In the records below, count every line that includes the word "various". Provide the total alone.

----------------

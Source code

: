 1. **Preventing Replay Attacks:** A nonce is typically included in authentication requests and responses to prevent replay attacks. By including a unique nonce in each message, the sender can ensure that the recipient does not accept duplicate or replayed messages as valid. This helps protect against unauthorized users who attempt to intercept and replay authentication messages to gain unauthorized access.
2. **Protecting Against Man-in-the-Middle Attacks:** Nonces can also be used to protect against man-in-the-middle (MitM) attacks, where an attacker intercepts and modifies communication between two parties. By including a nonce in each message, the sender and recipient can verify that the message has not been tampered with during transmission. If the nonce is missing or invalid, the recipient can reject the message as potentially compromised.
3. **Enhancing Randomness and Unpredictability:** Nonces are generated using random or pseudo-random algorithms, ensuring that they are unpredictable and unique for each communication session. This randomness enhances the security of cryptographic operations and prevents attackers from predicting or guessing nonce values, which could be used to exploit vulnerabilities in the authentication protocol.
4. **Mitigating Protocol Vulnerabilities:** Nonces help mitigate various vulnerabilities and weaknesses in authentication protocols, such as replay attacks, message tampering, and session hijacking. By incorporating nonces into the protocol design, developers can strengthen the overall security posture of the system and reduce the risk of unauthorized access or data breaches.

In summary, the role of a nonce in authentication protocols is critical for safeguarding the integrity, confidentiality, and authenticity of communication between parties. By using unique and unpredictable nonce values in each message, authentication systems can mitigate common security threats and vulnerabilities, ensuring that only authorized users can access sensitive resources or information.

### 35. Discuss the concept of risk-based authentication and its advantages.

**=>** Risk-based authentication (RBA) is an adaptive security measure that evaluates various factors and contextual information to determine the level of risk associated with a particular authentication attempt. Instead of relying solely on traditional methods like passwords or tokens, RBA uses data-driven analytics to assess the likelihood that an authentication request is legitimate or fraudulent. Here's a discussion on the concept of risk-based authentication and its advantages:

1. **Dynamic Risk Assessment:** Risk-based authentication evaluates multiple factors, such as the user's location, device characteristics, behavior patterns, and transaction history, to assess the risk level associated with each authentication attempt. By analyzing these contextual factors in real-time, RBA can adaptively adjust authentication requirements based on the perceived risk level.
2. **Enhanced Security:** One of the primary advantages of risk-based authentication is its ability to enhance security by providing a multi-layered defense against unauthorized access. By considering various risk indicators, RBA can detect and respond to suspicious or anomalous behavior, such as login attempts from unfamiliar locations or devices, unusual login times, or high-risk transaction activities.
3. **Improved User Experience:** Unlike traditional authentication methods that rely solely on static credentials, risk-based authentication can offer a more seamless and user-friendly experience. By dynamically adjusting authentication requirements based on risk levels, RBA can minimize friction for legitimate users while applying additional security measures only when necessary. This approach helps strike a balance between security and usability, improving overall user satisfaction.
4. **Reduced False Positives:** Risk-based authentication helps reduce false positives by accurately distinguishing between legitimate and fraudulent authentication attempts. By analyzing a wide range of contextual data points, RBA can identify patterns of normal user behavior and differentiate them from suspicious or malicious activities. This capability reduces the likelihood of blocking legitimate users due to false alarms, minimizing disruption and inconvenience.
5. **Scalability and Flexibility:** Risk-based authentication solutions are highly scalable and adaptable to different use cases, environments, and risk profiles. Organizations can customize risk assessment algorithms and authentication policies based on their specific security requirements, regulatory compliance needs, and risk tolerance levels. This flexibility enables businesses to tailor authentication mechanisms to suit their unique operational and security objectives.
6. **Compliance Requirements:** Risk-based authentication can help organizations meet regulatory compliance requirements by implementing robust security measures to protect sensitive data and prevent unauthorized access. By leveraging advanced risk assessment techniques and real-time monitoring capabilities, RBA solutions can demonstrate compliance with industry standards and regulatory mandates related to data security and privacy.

----------------

▶ _Reply_
3